Black, 384-well, tissue culture-treated plates with optical bottoms were purchased from Falcon/Becton-Dickinson (Franklin Lakes, N.J.). Cells were seeded by using an automatic liquid dispenser (Q-fill; Genetix, Dorset, United Kingdom) in a volume of 50 μl per well. Freshly lysed parasites were filtered through a 3-μm polycarbonate filter, centrifuged, and resuspended in parasite culture medium without phenol red (Gibco BRL Life Technologies, Rockville, Md.). Quadruple, twofold serial parasite dilutions (40 μl/well, starting from 2,000 parasites per well) in the presence of drugs were carried out by using a multichannel pipette.
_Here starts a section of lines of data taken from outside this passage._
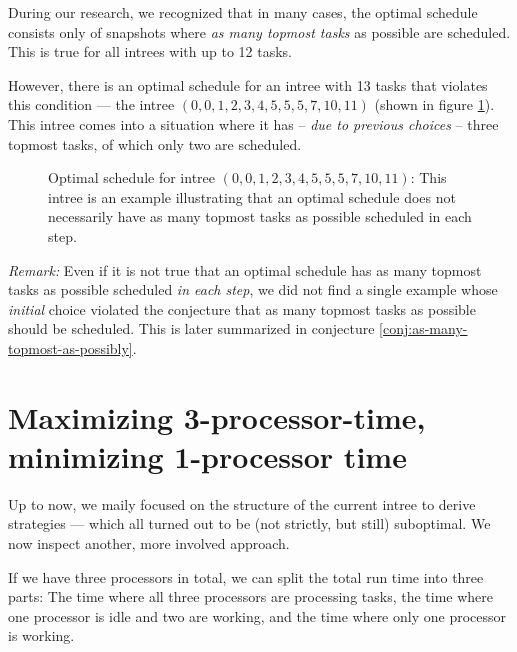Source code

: During our research, we recognized that in many cases, the optimal schedule consists only of snapshots where \emph{as many topmost tasks} as possible are scheduled. This is true for all intrees with up to 12 tasks.

However, there is an optimal schedule for an intree with 13 tasks that violates this condition ---  the intree $(0,0,1,2,3,4,5,5,5,7,10,11)$ (shown in figure \ref{fig:as-many-topmost-tasks-as-possible-false}). This intree comes into a situation where it has -- \emph{due to previous choices} -- three topmost tasks, of which only two are scheduled.

\begin{figure}[th]
  \centering
  
  \caption{Optimal schedule for intree $(0,0,1,2,3,4,5,5,5,7,10,11)$: This intree is an example illustrating that an optimal schedule does not necessarily have as many topmost tasks as possible scheduled in each step.}
  \label{fig:as-many-topmost-tasks-as-possible-false}
\end{figure}

\emph{Remark:} Even if it is not true that an optimal schedule has as many topmost tasks as possible scheduled \emph{in each step}, we did not find a single example whose \emph{initial} choice violated the conjecture that as many topmost tasks as possible should be scheduled. This is later summarized in conjecture \ref{conj:as-many-topmost-as-possibly}.

\section{Maximizing 3-processor-time, minimizing 1-processor time}
\label{sec:p3-disproving-long-p3-and-short-p1-time}

Up to now, we maily focused on the structure of the current intree to derive strategies --- which all turned out to be (not strictly, but still) suboptimal. We now inspect another, more involved approach.

If we have three processors in total, we can split the total run time into three parts: The time where all three processors are processing tasks, the time where one processor is idle and two are working, and the time where only one processor is working.


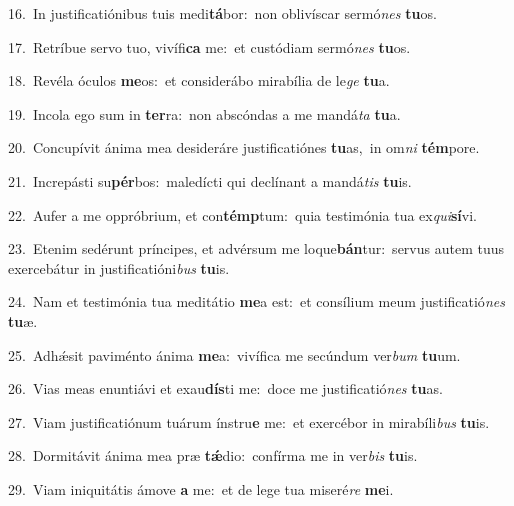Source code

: {\numbfont\textcolor{\numbcolor}{16.}}~In justificatiónibus tuis medi\-\textbf{tá}\-bor:~\star non oblivíscar sermó\textit{nes} \textbf{tu}\-os.\par
{\numbfont\textcolor{\numbcolor}{17.}}~Retríbue servo tuo, vivífi\textbf{ca} me:~\star et custódiam sermó\textit{nes} \textbf{tu}\-os.\par
{\numbfont\textcolor{\numbcolor}{18.}}~Revéla óculos \textbf{me}\-os:~\star et considerábo mirabília de le\textit{ge} \textbf{tu}\-a.\par
{\numbfont\textcolor{\numbcolor}{19.}}~Incola ego sum in \textbf{ter}\-ra:~\star non abscóndas a me mandá\textit{ta} \textbf{tu}\-a.\par
{\numbfont\textcolor{\numbcolor}{20.}}~Concupívit ánima mea desideráre justificatiónes \textbf{tu}\-as,~\star in om\textit{ni} \textbf{tém}\-pore.\par
{\numbfont\textcolor{\numbcolor}{21.}}~Increpásti su\-\textbf{pér}\-bos:~\star maledícti qui declínant a mandá\textit{tis} \textbf{tu}\-is.\par
{\numbfont\textcolor{\numbcolor}{22.}}~Aufer a me oppróbrium, et con\-\textbf{témp}\-tum:~\star quia testimónia tua ex\-\textit{qui}\-\textbf{sí}vi.\par
{\numbfont\textcolor{\numbcolor}{23.}}~Etenim sedérunt príncipes, et advérsum me loque\-\textbf{bán}\-tur:~\star servus autem tuus exercebátur in justificatióni\textit{bus} \textbf{tu}\-is.\par
{\numbfont\textcolor{\numbcolor}{24.}}~Nam et testimónia tua meditátio \textbf{me}\-a est:~\star et consílium meum justificatió\textit{nes} \textbf{tu}\-æ.\par
{\numbfont\textcolor{\numbcolor}{25.}}~Adhǽsit paviménto ánima \textbf{me}\-a:~\star vivífica me secúndum ver\textit{bum} \textbf{tu}\-um.\par
{\numbfont\textcolor{\numbcolor}{26.}}~Vias meas enuntiávi et exau\-\textbf{dís}\-ti me:~\star doce me justificatió\textit{nes} \textbf{tu}\-as.\par
{\numbfont\textcolor{\numbcolor}{27.}}~Viam justificatiónum tuárum ínstru\textbf{e} me:~\star et exercébor in mirabíli\textit{bus} \textbf{tu}\-is.\par
{\numbfont\textcolor{\numbcolor}{28.}}~Dormitávit ánima mea præ \textbf{tǽ}\-dio:~\star confírma me in ver\textit{bis} \textbf{tu}\-is.\par
{\numbfont\textcolor{\numbcolor}{29.}}~Viam iniquitátis ámove \textbf{a} me:~\star et de lege tua miseré\textit{re} \textbf{me}\-i.\par
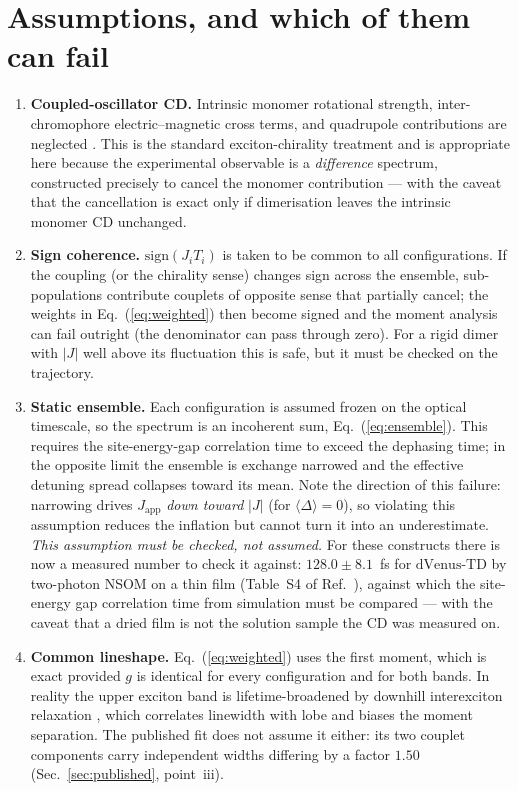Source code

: \documentclass[11pt,a4paper]{article}
\begin{document}
\section{Assumptions, and which of them can fail}

\begin{enumerate}
\item \textbf{Coupled-oscillator CD.} Intrinsic monomer rotational strength,
inter-chromophore electric--magnetic cross terms, and quadrupole contributions
are neglected \cite{tinoco1962,jurinovich2014}. This is the standard
exciton-chirality treatment and is appropriate here because the experimental
observable is a \emph{difference} spectrum, constructed precisely to cancel
the monomer contribution --- with the caveat that the cancellation is exact
only if dimerisation leaves the intrinsic monomer CD unchanged.

\item \textbf{Sign coherence.} $\mathrm{sign}(J_{i}T_{i})$ is taken to be
common to all configurations. If the coupling (or the chirality sense) changes
sign across the ensemble, sub-populations contribute couplets of opposite
sense that partially cancel; the weights in Eq.~(\ref{eq:weighted}) then
become signed and the moment analysis can fail outright (the denominator can
pass through zero). For a rigid dimer with $|J|$ well above its fluctuation
this is safe, but it must be checked on the trajectory.

\item \textbf{Static ensemble.} Each configuration is assumed frozen on the
optical timescale, so the spectrum is an incoherent sum,
Eq.~(\ref{eq:ensemble}). This requires the site-energy-gap correlation time to
exceed the dephasing time; in the opposite limit the ensemble is exchange
narrowed \cite{knapp1984} and the effective detuning spread collapses toward
its mean. Note the direction of this failure: narrowing drives
$J_{\mathrm{app}}$ \emph{down toward} $|J|$ (for $\langle\Delta\rangle=0$), so
violating this assumption reduces the inflation but cannot turn it into an
underestimate. \emph{This assumption must be checked, not assumed.} For these
constructs there is now a measured number to check it against: $128.0\pm8.1$~fs
for $\mathrm{dVenus\mbox{-}TD}$ by two-photon NSOM on a thin film (Table~S4 of
Ref.~\cite{nguyen2025}), against which the site-energy gap correlation time
from simulation must be compared --- with the caveat that a dried film is not
the solution sample the CD was measured on.

\item \textbf{Common lineshape.} Eq.~(\ref{eq:weighted}) uses the first
moment, which is exact provided $g$ is identical for every configuration and
for both bands. In reality the upper exciton band is lifetime-broadened by
downhill interexciton relaxation \cite{renger2002}, which correlates linewidth
with lobe and biases the moment separation. The published fit does not assume
it either: its two couplet components carry independent widths differing by a
factor $1.50$ (Sec.~\ref{sec:published}, point~iii).


\end{enumerate}
\end{document}
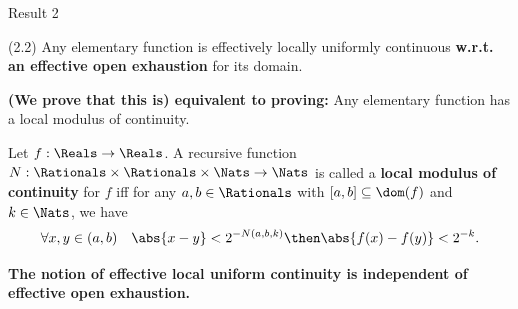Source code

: \begin{frame}{Result 2}
    \pause
    \vspace{-1.5em}
    \begin{ntheorem}(2.2)
        Any elementary function is effectively locally uniformly continuous \textbf{\textcolor{BrickRed}{w.r.t.\null{} an effective open exhaustion}} for its domain.
    \end{ntheorem}
    \pause
    \vspace{-0.5em}
    \begin{exampleblock}{\color{OliveGreen}\textbf{(We prove that this is) equivalent to proving:}}
        Any elementary function has a local modulus of continuity.
    \end{exampleblock}
    \pause
    \vspace{-0.5em}
    \begin{definition}
        Let $f:\Reals\to\Reals$. A recursive function $N:\Rationals\times\Rationals\times\Nats\to\Nats$ is called a \textbf{local modulus of continuity} for $f$ iff for any $a,b\in\Rationals$ with $[a,b]\subseteq\dom(f)$ and $k\in\Nats$, we have
        \[ 
            \forall x,y \in (a,b) \quad \abs{x-y}<2^{-N(a,b,k)} \then \abs{f(x)-f(y)}<2^{-k}.
        \] 
    \end{definition}
    \pause
        {\textbf{\textcolor{OliveGreen}{The notion of effective local uniform continuity is independent
                of effective open exhaustion.}}}
\end{frame}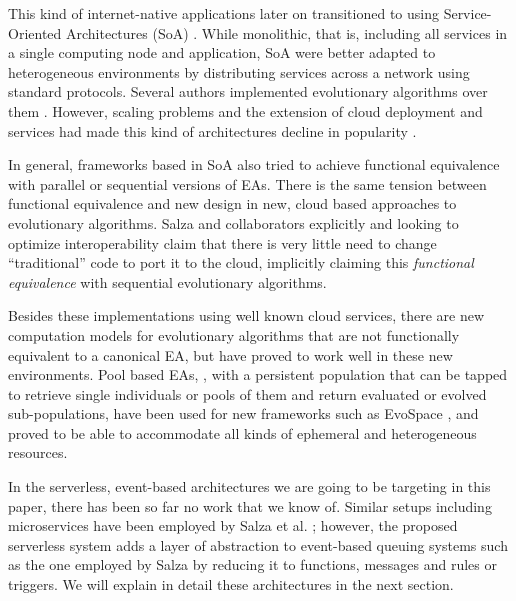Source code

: \documentclass{llncs}
\begin{document}
  This kind of internet-native applications later on transitioned to
  using Service-Oriented Architectures (SoA) \cite{Papazoglou2007}. While monolithic, that is,
  including all services in a single computing node and application, SoA
  were better adapted to heterogeneous environments by distributing
  services across a network using standard protocols. Several authors
  implemented evolutionary algorithms over them
  \cite{garcia2013service,munawar2010design,6955331}. However, scaling
  problems and the extension of cloud deployment and services had made
  this kind of architectures decline in popularity
  \cite{Varghese2018849}.

  In general, frameworks based in SoA also tried to achieve functional equivalence with parallel
  or sequential versions of EAs. There is the same tension between
  functional equivalence and new
  design in new, cloud based approaches to evolutionary
  algorithms. 
  Salza and collaborators \cite{salza2017ccube,de2017parallel} explicitly
  and looking to optimize interoperability claim that there is very
  little need to change ``traditional'' code to port it to the cloud,
  implicitly claiming this {\em functional equivalence} with
  sequential evolutionary algorithms.

  Besides these implementations using well known cloud services, there are new computation models for evolutionary algorithms
  that are not functionally equivalent to a canonical EA, but have
  proved to work well in these new environments. Pool based EAs,
  \cite{bollini1999distributed}, with a persistent population that can
  be tapped to retrieve single individuals or pools of them and return
  evaluated or evolved sub-populations, have been used for new
  frameworks such as EvoSpace \cite{García-Valdez2015}, and proved to be
  able to accommodate all kinds of ephemeral and heterogeneous
  resources.

  In the serverless, event-based architectures we are going to
  be targeting in this paper, there has been so far no work that we know
  of. Similar setups including microservices have been employed by Salza et
  al. \cite{salza2017ccube}; however, the proposed serverless system adds a layer of abstraction to event-based queuing systems such as the one employed
  by Salza by reducing it to functions, messages and rules or
  triggers. We will explain in detail these architectures in the next
  section.
\end{document}

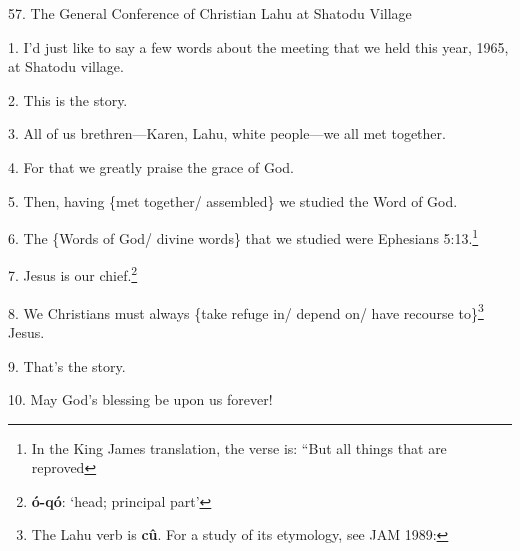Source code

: 
57. The General Conference of Christian Lahu at Shatodu Village

1. I'd just like to say a few words  about the meeting that we held this year,
1965, at Shatodu village.

2. This is the story.

3. All of us brethren---Karen, Lahu, white people---we all met together.

4. For that we greatly praise the grace of God.

5. Then, having \{met together/ assembled\} we studied the Word of God.

6. The \{Words of God/ divine words\} that we studied were Ephesians 5:13.\footnote{In the King James translation, the verse is: ``But all things that are reproved}

7. Jesus is our chief.\footnote{\textbf{ó-qó}: `head; principal part'}

8. We Christians must always \{take refuge in/ depend on/ have recourse to\}\footnote{The Lahu verb is \textbf{cû}. For a study of its etymology, see JAM 1989:}
Jesus.

9. That's the story.

10. May God's blessing be upon us forever!

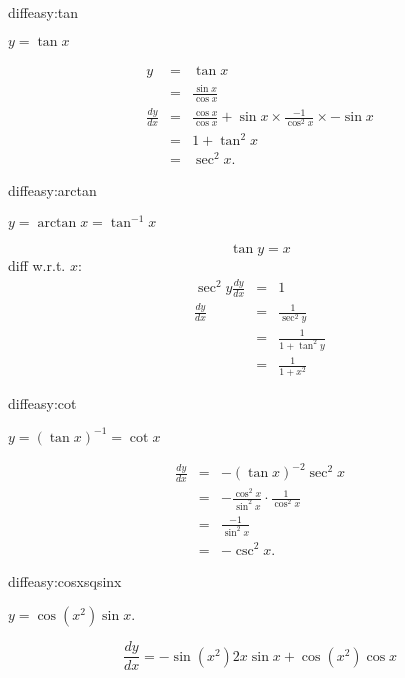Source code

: \begin{defproblem}{diffeasy:tan}%
\begin{onlyproblem}%
\(y = \tan x\)%
\end{onlyproblem}
\begin{onlysolution}%
\begin{eqnarray*}
y & = & \tan x\\
 & = & \frac{\sin x}{\cos x}\\
\frac{dy}{dx} & = & \frac{\cos x}{\cos x} + \sin x\times\frac{-1}{\cos^2x}\times -\sin x\\
 & = & 1 + \tan^2x\\
 & = & \sec^2x.
\end{eqnarray*}
\end{onlysolution}%
\end{defproblem}

\begin{defproblem}{diffeasy:arctan}%
\begin{onlyproblem}%
\(y = \arctan x = \tan^{-1}x\)%
\end{onlyproblem}%
\begin{onlysolution}%
\[\tan y = x\]
diff w.r.t. $x$:
\begin{eqnarray*}
\sec^2y\frac{dy}{dx} & = & 1\\
\frac{dy}{dx} & = & \frac{1}{\sec^2y}\\
 & = & \frac{1}{1+\tan^2y}\\
 & = & \frac{1}{1+x^2}
\end{eqnarray*}
\end{onlysolution}%
\end{defproblem}

\begin{defproblem}{diffeasy:cot}%
\begin{onlyproblem}%
\(y = (\tan x)^{-1} = \cot x\)%
\end{onlyproblem}
\begin{onlysolution}%
\begin{eqnarray*}
\frac{dy}{dx} & = & -(\tan x)^{-2}\sec^2x\\
 & = & -\frac{\cos^2x}{\sin^2x}\cdot\frac{1}{\cos^2x}\\
 & = & \frac{-1}{\sin^2x}\\
 & = & -\csc^2x.
\end{eqnarray*}
\end{onlysolution}%
\end{defproblem}

\begin{defproblem}{diffeasy:cosxsqsinx}%
\begin{onlyproblem}%
$y = \cos(x^2)\sin x$.%
\end{onlyproblem}%
\begin{onlysolution}%
\[\frac{dy}{dx} = -\sin(x^2)2x\sin x + \cos(x^2)\cos x\]
\end{onlysolution}%
\end{defproblem}

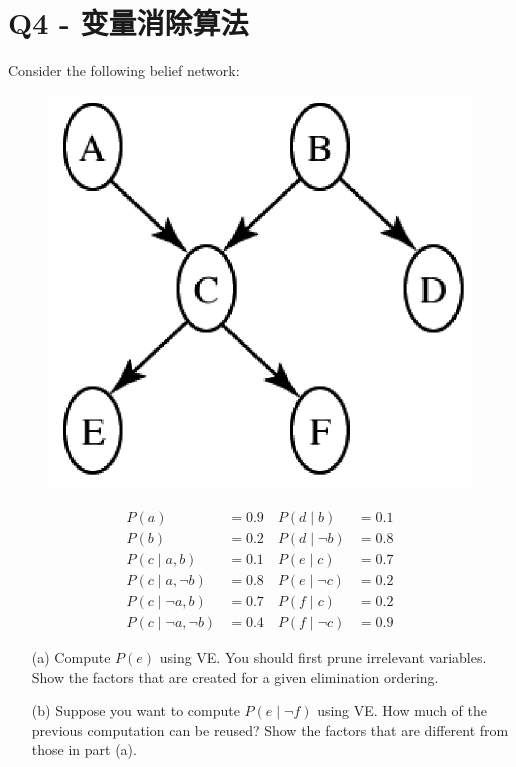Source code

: \documentclass[a4paper, 11pt]{article}
\begin{document}
\begin{flushleft}
\end{flushleft}

\newpage
\section{Q4 - 变量消除算法}
\begin{question}\normalfont
Consider the following belief network:

\begin{minipage}{0.5\linewidth}
\begin{figure}[H]
\centering
\includegraphics[width=0.6\linewidth]{fig/Q4.png}
\end{figure}
\end{minipage}
\begin{minipage}{0.5\linewidth}
\[\begin{aligned}
P(a) &=0.9 \quad P(d \mid b) &=0.1 \\
P(b) &=0.2 \quad P(d \mid \neg b)&=0.8 \\
P(c \mid a, b) &=0.1 \quad P(e \mid c)&=0.7 \\
P(c \mid a,\neg b) &=0.8 \quad P(e \mid \neg c)&=0.2 \\
P(c \mid \neg a, b) &=0.7 \quad P(f \mid c)&= 0.2 \\
P(c \mid \neg a, \neg b) &=0.4 \quad P(f \mid \neg c)&= 0.9
\end{aligned}\]
\end{minipage}
\begin{itemize}
    \item [(a)] Compute $P(e)$ using VE. You should first prune irrelevant variables. Show the factors that are created for a given elimination ordering.
    \item [(b)] Suppose you want to compute $P(e\mid\lnot f)$ using VE. How much of the previous computation can be reused? Show the factors that are different from those in part (a).
\end{itemize}
\end{question}
\end{document}
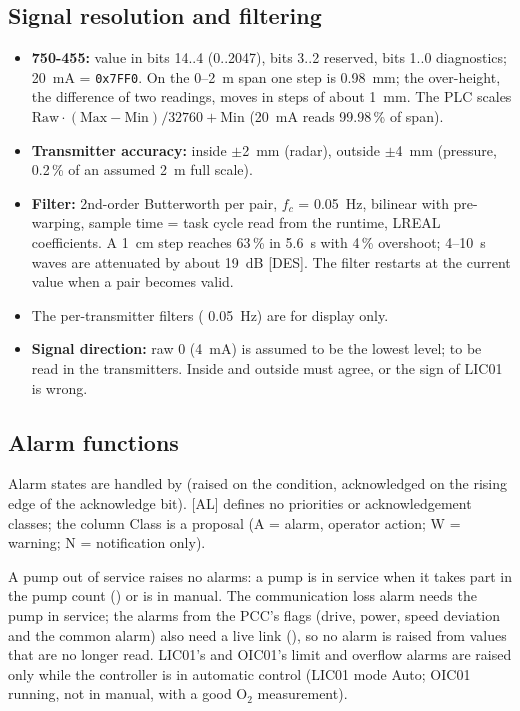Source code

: \documentclass[11pt,a4paper]{article}
\begin{document}
\subsection{Signal resolution and filtering}
\begin{itemize}[nosep]
  \item \textbf{750-455:} value in bits 14..4 (0..2047), bits 3..2 reserved, bits 1..0 diagnostics;
        20~mA = \texttt{0x7FF0}. On the 0--2~m span one step is 0.98~mm; the over-height, the
        difference of two readings, moves in steps of about 1~mm. The PLC scales
        $\text{Raw}\cdot(\text{Max}-\text{Min})/32760 + \text{Min}$ (20~mA reads 99.98\,\% of span).
  \item \textbf{Transmitter accuracy:} inside $\pm$2~mm (radar), outside $\pm$4~mm (pressure, 0.2\,\%
        of an assumed 2~m full scale).
  \item \textbf{Filter:} 2nd-order Butterworth per pair, $f_c$ = 0.05~Hz, bilinear with pre-warping,
        sample time = task cycle read from the runtime, LREAL coefficients. A 1~cm step reaches 63\,\% in
        5.6~s with 4\,\% overshoot; 4--10~s waves are attenuated by about 19~dB [DES]. The filter
        restarts at the current value when a pair becomes valid.
  \item The per-transmitter filters ( 0.05~Hz) are for display only.
  \item \textbf{Signal direction:} raw 0 (4~mA) is assumed to be the lowest level; to be read in the
        transmitters. Inside and outside must agree, or the sign of LIC01 is wrong.
\end{itemize}

\subsection{Alarm functions}
Alarm states are handled by  (raised on the condition, acknowledged on the
rising edge of the acknowledge bit). [AL] defines no priorities or acknowledgement classes; the
column Class is a proposal (A = alarm, operator action; W = warning; N = notification only).

A pump out of service raises no alarms: a pump is in service when it takes part in the pump count
() or is in manual. The communication loss alarm needs the pump in
service; the alarms from the PCC's flags (drive, power, speed deviation and the common alarm) also need a
live link (), so no alarm is raised from values that are no longer
read. LIC01's and OIC01's limit and overflow alarms are raised only while the controller is in automatic
control (LIC01 mode Auto; OIC01 running, not in manual, with a good O$_2$ measurement).
\end{document}
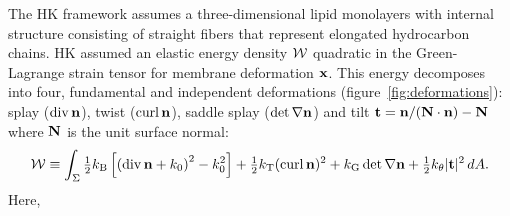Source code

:The HK framework assumes a three-dimensional lipid monolayers with internal structure
consisting of straight fibers that represent elongated hydrocarbon chains. HK assumed an
elastic energy density ${\cal W}$ quadratic in the Green-Lagrange strain tensor for membrane deformation ${\bf x}$.
%
%
%
%
%
This energy decomposes into four, fundamental and independent deformations  (figure~\ref{fig:deformations}):
splay ($\operatorname{div} {\bf n}$), twist ($\operatorname{curl} {\bf n}$), saddle splay ($\det \nabla {\bf n}$) and tilt ${\bf t}={\bf n}/({\bf N}\cdot {\bf n}) - {\bf N}$ where ${\bf N}$ is the unit surface normal:
\begin{equation}
\label{ansatz3}
\begin{aligned}
{\cal W} \equiv \int_{\Sigma} 
  \tfrac{1}{2}k_{\mathrm{B}}\left[ \left( \operatorname{div} {\bf n} + k_0\right)^2 - k_0^2\right] 
+ \tfrac{1}{2}k_{\mathrm{T}} (\operatorname{curl} {\bf n})^2 + k_{\mathrm{G}}  \det \nabla {\bf n} + \tfrac{1}{2}k_{\theta} |{\bf t}|^2 \,dA.
\end{aligned}
\end{equation}
Here, 
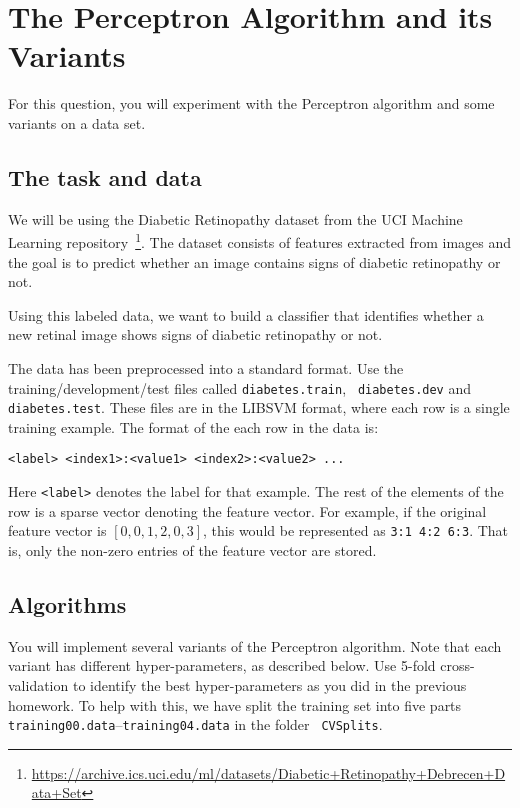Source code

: \section{The Perceptron Algorithm and its Variants}\label{sec:q4}

For this question, you will experiment with the Perceptron algorithm
and some variants on a data set.

\subsection{The task and data}

We will be using the Diabetic Retinopathy dataset from the UCI
Machine Learning
repository~\footnote{\url{https://archive.ics.uci.edu/ml/datasets/Diabetic+Retinopathy+Debrecen+Data+Set}}. The
dataset consists of features extracted from images and the goal is
to predict whether an image contains signs of diabetic retinopathy
or not.

Using this labeled data, we want to build a classifier that
identifies whether a new retinal image shows signs of diabetic
retinopathy or not.

The data has been preprocessed into a standard format.  Use the
training/development/test files called {\tt diabetes.train}, {\tt
  diabetes.dev} and {\tt diabetes.test}.  These files are in the
LIBSVM format, where each row is a single training example. The
format of the each row in the data is:

\begin{center} 
  {\tt <label> <index1>:<value1> <index2>:<value2> ...}
\end{center}

Here {\tt <label>} denotes the label for that example.  The rest of
the elements of the row is a sparse vector denoting the feature
vector.  For example, if the original feature vector is
$[0, 0, 1, 2, 0, 3]$, this would be represented as {\tt 3:1 4:2 6:3}.
That is, only the non-zero entries of the feature vector are stored.

\subsection{Algorithms}

You will implement several variants of the Perceptron algorithm. Note
that each variant has different hyper-parameters, as described
below. Use 5-fold cross-validation to identify the best
hyper-parameters as you did in the previous homework. To help with
this, we have split the training set into five parts {\tt
  training00.data}--{\tt training04.data} in the folder {\tt
  CVSplits}.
Plates were kept in a humidified incubator with 5% CO2 at 37°C (or 35 or 40°C where indicated) and read daily in a BMG Fluostar fluorescent plate reader (Offenburg, Germany). To preserve sterility, the plates were read with covered lids, and both excitation (510 nm) and emission (540 nm) were read from the bottom. For excitation, a single flash from a Xenon lamp was used for each well, and emission signals were recorded with a gain setting of 60. A script written in Microsoft Excel (available upon request) automatically plotted time (in days) against averaged fluorescence (from quadruple data) expressed as percentage positivity (PP) to correct for day-to-day and plate-to-plate variations. A PP of 0% represents the background level, and 100% PP represents the maximum fluorescence signal observed in the particular experiment. Positive and negative controls were averaged from quadruple measurements performed simultaneously on the experimental plate. Values for fifty-percent inhibitory concentrations (IC50) were extrapolated from the growth curve data by plotting the drug concentration against the growth rate. The growth rate was defined as 1 divided by the day when a plateau in the growth curve is reached (0 when no growth was observed). Transfection of the pHXGPRT-DHFR plasmid into RH-HX-KO-YFP2 parasites was studied in the growth assay under increasing concentrations of mycophenolic acid and xanthine. Directly after electroporation, parasites were twofold serially diluted, starting with 8,000 parasites per well, in quadruplicate. Fluorescence was read daily, and data from the four identical wells were averaged.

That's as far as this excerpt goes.